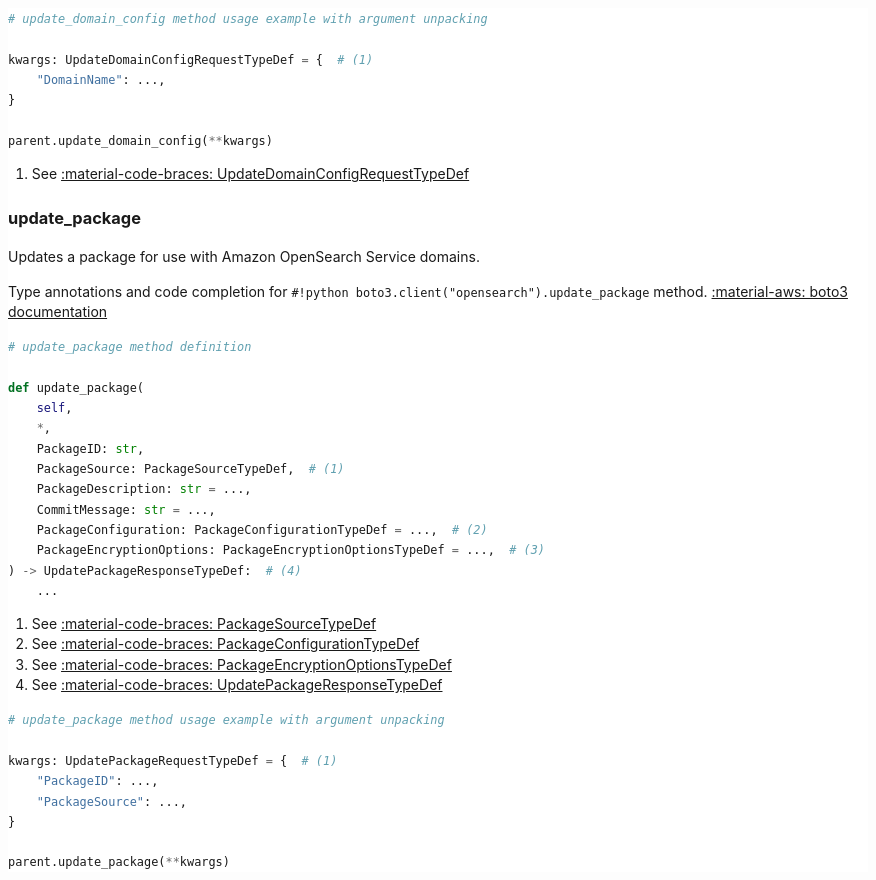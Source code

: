 
```python
# update_domain_config method usage example with argument unpacking

kwargs: UpdateDomainConfigRequestTypeDef = {  # (1)
    "DomainName": ...,
}

parent.update_domain_config(**kwargs)
```

1. See [:material-code-braces: UpdateDomainConfigRequestTypeDef](./type_defs.md#updatedomainconfigrequesttypedef)

### update\_package

Updates a package for use with Amazon OpenSearch Service domains.

Type annotations and code completion for `#!python boto3.client("opensearch").update_package` method.
[:material-aws: boto3 documentation](https://boto3.amazonaws.com/v1/documentation/api/latest/reference/services/opensearch/client/update_package.html)

```python
# update_package method definition

def update_package(
    self,
    *,
    PackageID: str,
    PackageSource: PackageSourceTypeDef,  # (1)
    PackageDescription: str = ...,
    CommitMessage: str = ...,
    PackageConfiguration: PackageConfigurationTypeDef = ...,  # (2)
    PackageEncryptionOptions: PackageEncryptionOptionsTypeDef = ...,  # (3)
) -> UpdatePackageResponseTypeDef:  # (4)
    ...
```

1. See [:material-code-braces: PackageSourceTypeDef](./type_defs.md#packagesourcetypedef)
2. See [:material-code-braces: PackageConfigurationTypeDef](./type_defs.md#packageconfigurationtypedef)
3. See [:material-code-braces: PackageEncryptionOptionsTypeDef](./type_defs.md#packageencryptionoptionstypedef)
4. See [:material-code-braces: UpdatePackageResponseTypeDef](./type_defs.md#updatepackageresponsetypedef)


```python
# update_package method usage example with argument unpacking

kwargs: UpdatePackageRequestTypeDef = {  # (1)
    "PackageID": ...,
    "PackageSource": ...,
}

parent.update_package(**kwargs)
```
- - -
YOUR INSTRUCTIONS -
Leave the images aside and return the records above exactly as written.

WRITTEN RESPONSE -
Source code

: 
```python
# update_domain_config method usage example with argument unpacking

kwargs: UpdateDomainConfigRequestTypeDef = {  # (1)
    "DomainName": ...,
}

parent.update_domain_config(**kwargs)
```

1. See [:material-code-braces: UpdateDomainConfigRequestTypeDef](./type_defs.md#updatedomainconfigrequesttypedef)

### update\_package

Updates a package for use with Amazon OpenSearch Service domains.

Type annotations and code completion for `#!python boto3.client("opensearch").update_package` method.
[:material-aws: boto3 documentation](https://boto3.amazonaws.com/v1/documentation/api/latest/reference/services/opensearch/client/update_package.html)

```python
# update_package method definition

def update_package(
    self,
    *,
    PackageID: str,
    PackageSource: PackageSourceTypeDef,  # (1)
    PackageDescription: str = ...,
    CommitMessage: str = ...,
    PackageConfiguration: PackageConfigurationTypeDef = ...,  # (2)
    PackageEncryptionOptions: PackageEncryptionOptionsTypeDef = ...,  # (3)
) -> UpdatePackageResponseTypeDef:  # (4)
    ...
```

1. See [:material-code-braces: PackageSourceTypeDef](./type_defs.md#packagesourcetypedef)
2. See [:material-code-braces: PackageConfigurationTypeDef](./type_defs.md#packageconfigurationtypedef)
3. See [:material-code-braces: PackageEncryptionOptionsTypeDef](./type_defs.md#packageencryptionoptionstypedef)
4. See [:material-code-braces: UpdatePackageResponseTypeDef](./type_defs.md#updatepackageresponsetypedef)


```python
# update_package method usage example with argument unpacking

kwargs: UpdatePackageRequestTypeDef = {  # (1)
    "PackageID": ...,
    "PackageSource": ...,
}

parent.update_package(**kwargs)
```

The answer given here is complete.